Anyway, hope this helps.

BTW: I only use a-z, if numbers are present as well, you need to add these.

grail · 08-07-2010, 06:12 AM

Hi druuna

Thanks for the reply. I guess what I am trying to get at is, is there something similar in sed's arsenal to '4g' changing from fourth onwards
to be able to change upto fourth?

druuna · 08-07-2010, 09:26 AM

Hi,

Too my knowledge there is no range option in sed to do this.

If you need some dynamic solution maybe this will help:

Code:

#!/usr/bin/perl

print "File to use : " ;
$file = <> ;

print "Amount of words to initial uppercase : " ;
$amount = <> ;

open( FNAME, $file ) or die "Cannot open: $file : $!\n" ;
while ( $line = <FNAME> ) {
   $_     = $line ;
   @words = split( /\.+/ ) ;
   for ( $x = 0 ; $x <= $amount - 1 ; $x++ ) {
      $words[$x] = ucfirst( $words[$x] ) ;
   }
   $y = join( '.', @words ) ;
   print $y;
}
close( FNAME ) ;

Example run:

Code:

$ cat testfile 
wire.in.the.blood.s04e01.ws.pdtv.xvid-river.avi
wire.in.the.blood.s04e02.ws.pdtv.xvid-river.avi
wire.in.the.blood.s04e03.ws.pdtv.xvid-river.avi
wire.in.the.blood.s04e04.ws.pdtv.xvid-river.avi

$ ./dynamic.to.upper.pl 
File to use : testfile
Amount of words to initial uppercase : 4
Wire.In.The.Blood.s04e01.ws.pdtv.xvid-river.avi
Wire.In.The.Blood.s04e02.ws.pdtv.xvid-river.avi
Wire.In.The.Blood.s04e03.ws.pdtv.xvid-river.avi
Wire.In.The.Blood.s04e04.ws.pdtv.xvid-river.avi

$ ./dynamic.to.upper.pl 
File to use : testfile
Amount of words to initial uppercase : 2
Wire.In.the.blood.s04e01.ws.pdtv.xvid-river.avi
Wire.In.the.blood.s04e02.ws.pdtv.xvid-river.avi
Wire.In.the.blood.s04e03.ws.pdtv.xvid-river.avi
Wire.In.the.blood.s04e04.ws.pdtv.xvid-river.avi

Hope this helps.

grail · 08-07-2010, 10:21 AM

Thanks again druuna ... always a pleasure to an alternative. I ended up sticking a couple of seds together:

Code:

sed -r 's@(\b[a-z])@\u\1@g;s@(\b[a-zA-Z])@\l\1@5g' file

I generally despise repetition but it works ... I will leave a little longer in case a sed guru has another change

druuna · 08-07-2010, 10:27 AM

Hi,

To be honest: I like your solution (post #5) better then the perl one _and_ the sed one I posted.

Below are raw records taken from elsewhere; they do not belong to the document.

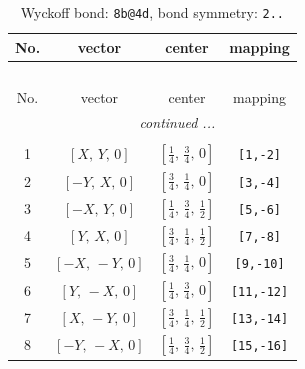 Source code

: \documentclass[fleqn,8pt]{jsarticle}
\begin{document}
\begin{longtable}{cccc}
\caption{Wyckoff bond: {\tt 8b@4d}, bond symmetry: {\tt 2..}}
 \\
 \hline \hline
No. & vector & center & mapping \\ \hline \endfirsthead

\multicolumn{3}{l}{\tablename\ \thetable{}} \\
 \hline \hline
No. & vector & center & mapping \\ \hline \endhead

 \hline \hline
\multicolumn{3}{r}{\footnotesize\it continued ...} \\ \endfoot

 \hline \hline
\multicolumn{3}{r}{} \\ \endlastfoot

1 & $\left[ X,\, Y,\, 0 \right]$ & $\left[ \frac{1}{4},\, \frac{3}{4},\, 0 \right]$ & {\tt [1,-2]} \\ \hline
2 & $\left[ - Y,\, X,\, 0 \right]$ & $\left[ \frac{3}{4},\, \frac{1}{4},\, 0 \right]$ & {\tt [3,-4]} \\ \hline
3 & $\left[ - X,\, Y,\, 0 \right]$ & $\left[ \frac{1}{4},\, \frac{3}{4},\, \frac{1}{2} \right]$ & {\tt [5,-6]} \\ \hline
4 & $\left[ Y,\, X,\, 0 \right]$ & $\left[ \frac{3}{4},\, \frac{1}{4},\, \frac{1}{2} \right]$ & {\tt [7,-8]} \\ \hline
5 & $\left[ - X,\, - Y,\, 0 \right]$ & $\left[ \frac{3}{4},\, \frac{1}{4},\, 0 \right]$ & {\tt [9,-10]} \\ \hline
6 & $\left[ Y,\, - X,\, 0 \right]$ & $\left[ \frac{1}{4},\, \frac{3}{4},\, 0 \right]$ & {\tt [11,-12]} \\ \hline
7 & $\left[ X,\, - Y,\, 0 \right]$ & $\left[ \frac{3}{4},\, \frac{1}{4},\, \frac{1}{2} \right]$ & {\tt [13,-14]} \\ \hline
8 & $\left[ - Y,\, - X,\, 0 \right]$ & $\left[ \frac{1}{4},\, \frac{3}{4},\, \frac{1}{2} \right]$ & {\tt [15,-16]} \\
\end{longtable}
\renewcommand{\arraystretch}{1.2}
\end{document}
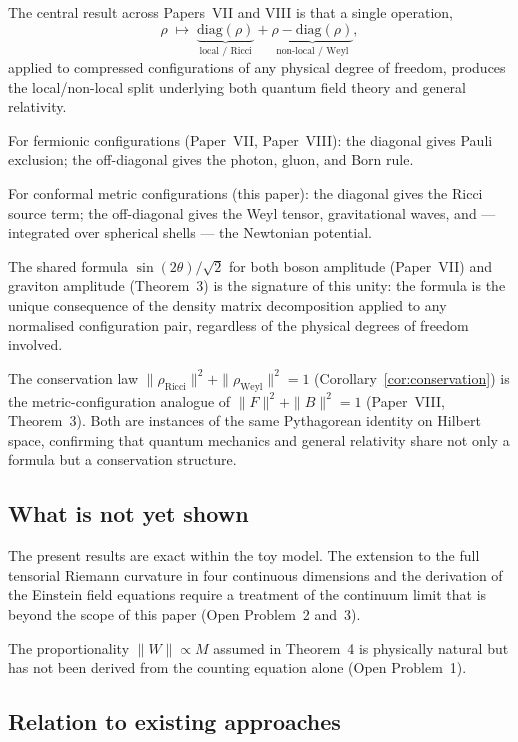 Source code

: \documentclass[11pt]{article}
\begin{document}
The central result across Papers~VII and VIII is that a single
operation,
\[
  \rho \;\longmapsto\;
  \underbrace{\mathrm{diag}(\rho)}_{\text{local / Ricci}}
  +
  \underbrace{\rho - \mathrm{diag}(\rho)}_{\text{non-local / Weyl}},
\]
applied to compressed configurations of any physical degree of
freedom, produces the local/non-local split underlying both quantum
field theory and general relativity.

For fermionic configurations (Paper~VII, Paper~VIII): the diagonal
gives Pauli exclusion; the off-diagonal gives the photon, gluon, and
Born rule.

For conformal metric configurations (this paper): the diagonal gives
the Ricci source term; the off-diagonal gives the Weyl tensor,
gravitational waves, and --- integrated over spherical shells --- the
Newtonian potential.

The shared formula $\sin(2\theta)/\sqrt{2}$ for both boson amplitude
(Paper~VII) and graviton amplitude (Theorem~3) is the signature of
this unity: the formula is the unique consequence of the density
matrix decomposition applied to any normalised configuration pair,
regardless of the physical degrees of freedom involved.

The conservation law $\|\rho_{\mathrm{Ricci}}\|^2 +
\|\rho_{\mathrm{Weyl}}\|^2 = 1$ (Corollary~\ref{cor:conservation})
is the metric-configuration analogue of $\|F\|^2 + \|B\|^2 = 1$
(Paper~VIII, Theorem~3).
Both are instances of the same Pythagorean identity on Hilbert space,
confirming that quantum mechanics and general relativity share not
only a formula but a conservation structure.

\subsection{What is not yet shown}

The present results are exact within the toy model.
The extension to the full tensorial Riemann curvature in four
continuous dimensions and the derivation of the Einstein field
equations require a treatment of the continuum limit that is beyond
the scope of this paper (Open Problem~2 and~3).

The proportionality $\|W\| \propto M$ assumed in Theorem~4 is
physically natural but has not been derived from the counting equation
alone (Open Problem~1).

\subsection{Relation to existing approaches}
\end{document}
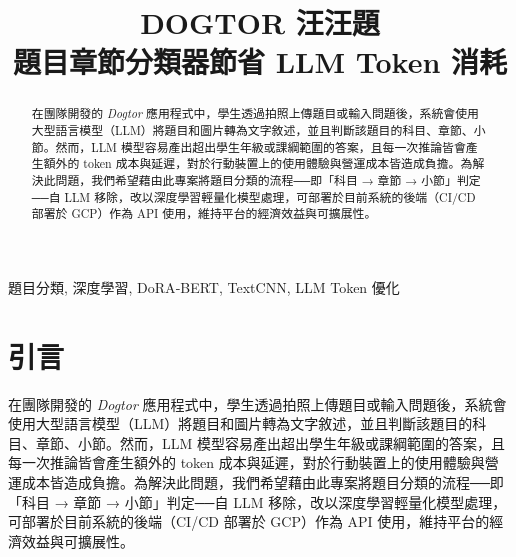 \documentclass[10pt,conference]{IEEEtran}
\begin{document}
\begin{CJK}{UTF8}{bsmi}

\title{DOGTOR 汪汪題 \\ 題目章節分類器節省 LLM Token 消耗}

\author{
}


\maketitle

\begin{abstract}
在團隊開發的 \textit{Dogtor} 應用程式中，學生透過拍照上傳題目或輸入問題後，系統會使用大型語言模型（LLM）將題目和圖片轉為文字敘述，並且判斷該題目的科目、章節、小節。然而，LLM 模型容易產出超出學生年級或課綱範圍的答案，且每一次推論皆會產生額外的 token 成本與延遲，對於行動裝置上的使用體驗與營運成本皆造成負擔。為解決此問題，我們希望藉由此專案將題目分類的流程──即「科目 → 章節 → 小節」判定──自 LLM 移除，改以深度學習輕量化模型處理，可部署於目前系統的後端（CI/CD 部署於 GCP）作為 API 使用，維持平台的經濟效益與可擴展性。
\end{abstract}

\begin{IEEEkeywords}
題目分類, 深度學習, DoRA‐BERT, TextCNN, LLM Token 優化
\end{IEEEkeywords}

\section{引言}
在團隊開發的 \textit{Dogtor} 應用程式中，學生透過拍照上傳題目或輸入問題後，系統會使用大型語言模型（LLM）將題目和圖片轉為文字敘述，並且判斷該題目的科目、章節、小節。然而，LLM 模型容易產出超出學生年級或課綱範圍的答案，且每一次推論皆會產生額外的 token 成本與延遲，對於行動裝置上的使用體驗與營運成本皆造成負擔。為解決此問題，我們希望藉由此專案將題目分類的流程──即「科目 → 章節 → 小節」判定──自 LLM 移除，改以深度學習輕量化模型處理，可部署於目前系統的後端（CI/CD 部署於 GCP）作為 API 使用，維持平台的經濟效益與可擴展性。


\end{CJK}
\end{document}
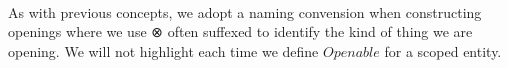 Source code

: \begin{code}%
\>[0]\AgdaSpace{}%
\AgdaSymbol{:}\AgdaSpace{}%
\AgdaSymbol{(}\AgdaSpace{}%
\AgdaSymbol{:}\AgdaSpace{}%
\AgdaSymbol{)}\AgdaSpace{}%
\AgdaSpace{}%
\<%
\\
\>[0]\AgdaSpace{}%
\AgdaSpace{}%
\AgdaSymbol{=}\AgdaSpace{}%
\AgdaSpace{}%
\AgdaSymbol{\{}\AgdaSymbol{\}}\AgdaSpace{}%
\AgdaSpace{}%
\AgdaSymbol{(}\AgdaSpace{}%
\AgdaSymbol{:}\AgdaSpace{}%
\AgdaSymbol{)}\AgdaSpace{}%
\AgdaSpace{}%
\AgdaSpace{}%
\AgdaSpace{}%
\AgdaSpace{}%
\AgdaSpace{}%
\AgdaSymbol{(}\AgdaSpace{}%
\AgdaOperator{\AgdaPrimitive{+}}\AgdaSpace{}%
\AgdaSymbol{)}\<%
\end{code}
As with previous concepts, we adopt a naming convension when constructing
openings where we use ⊗ often suffexed to identify the kind of thing we
are opening. We will not highlight each time we define $Openable$ for
a scoped entity.

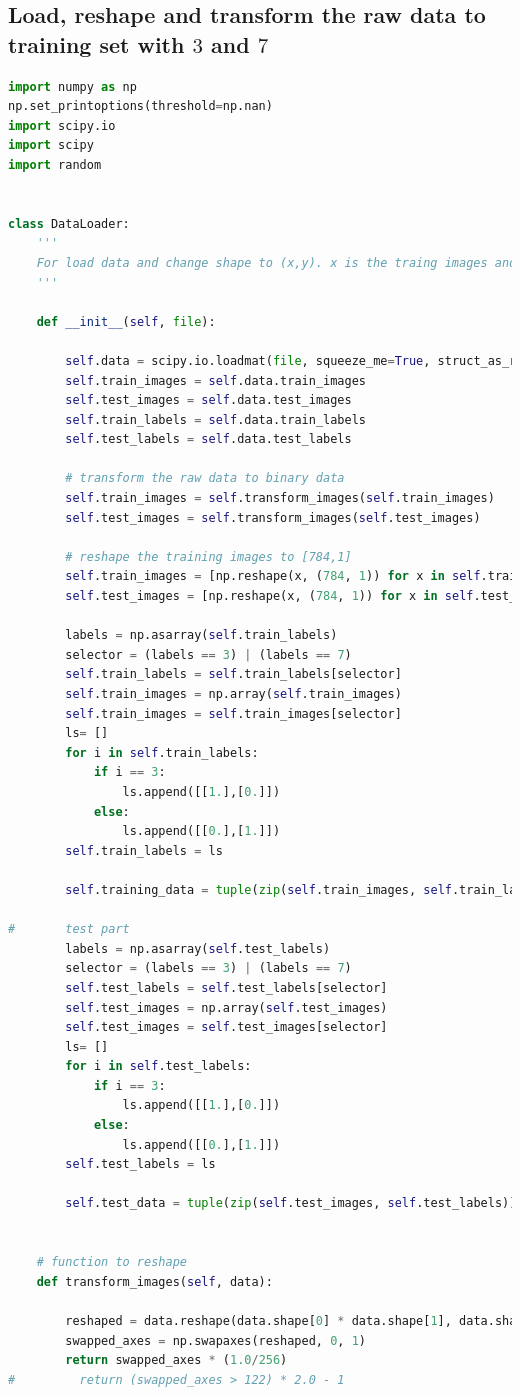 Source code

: \documentclass[12pt,a4paper]{article}
\begin{document}
\subsection{Load, reshape and transform the raw data to training set with $3$ and $7$}
\begin{lstlisting}[language=Python]
import numpy as np
np.set_printoptions(threshold=np.nan)
import scipy.io
import scipy
import random


class DataLoader:
    '''
    For load data and change shape to (x,y). x is the traing images and y is the label of the x.
    '''

    def __init__(self, file):

        self.data = scipy.io.loadmat(file, squeeze_me=True, struct_as_record=False)['mnist']
        self.train_images = self.data.train_images
        self.test_images = self.data.test_images
        self.train_labels = self.data.train_labels
        self.test_labels = self.data.test_labels

        # transform the raw data to binary data
        self.train_images = self.transform_images(self.train_images)
        self.test_images = self.transform_images(self.test_images)

        # reshape the training images to [784,1]
        self.train_images = [np.reshape(x, (784, 1)) for x in self.train_images]
        self.test_images = [np.reshape(x, (784, 1)) for x in self.test_images]

        labels = np.asarray(self.train_labels)
        selector = (labels == 3) | (labels == 7)
        self.train_labels = self.train_labels[selector]
        self.train_images = np.array(self.train_images)
        self.train_images = self.train_images[selector]
        ls= []
        for i in self.train_labels:
            if i == 3:
                ls.append([[1.],[0.]])
            else:
                ls.append([[0.],[1.]])
        self.train_labels = ls
        
        self.training_data = tuple(zip(self.train_images, self.train_labels))
        
#       test part
        labels = np.asarray(self.test_labels)
        selector = (labels == 3) | (labels == 7)
        self.test_labels = self.test_labels[selector]
        self.test_images = np.array(self.test_images)
        self.test_images = self.test_images[selector]
        ls= []
        for i in self.test_labels:
            if i == 3:
                ls.append([[1.],[0.]])
            else:
                ls.append([[0.],[1.]])
        self.test_labels = ls
        
        self.test_data = tuple(zip(self.test_images, self.test_labels))
        
        
    # function to reshape
    def transform_images(self, data):

        reshaped = data.reshape(data.shape[0] * data.shape[1], data.shape[2])
        swapped_axes = np.swapaxes(reshaped, 0, 1)
        return swapped_axes * (1.0/256)
#         return (swapped_axes > 122) * 2.0 - 1
\end{lstlisting}
\end{document}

But it is always nice to play with perl and have an alternative

ghostdog74 · 08-08-2010, 06:50 AM

as always, if you have structured data with field and field delimiters, use awk.

Code:

# awk -F"." '{for(i=1;i<=5;i++) $i=toupper( substr($i,1,1)  ) substr($i,2) }1' OFS="."  file
Wire.In.The.Blood.S04e01.ws.pdtv.xvid-river.avi
Wire.In.The.Blood.S04e02.ws.pdtv.xvid-river.avi
Wire.In.The.Blood.S04e03.ws.pdtv.xvid-river.avi
Wire.In.The.Blood.S04e04.ws.pdtv.xvid-river.avi

No need for messy regex using sed.

grail · 08-08-2010, 06:58 AM

Hi ghost

I agree and did originally use awk, but my original regex is not complicated, in fact it is kinda neat

My main query was regarding whether there is a sedism I am missing that would allow you to make up to a number of changes as opposed to from a number onwards,
which is allowed using '4g' at the end.

Thanks for your valued input as always.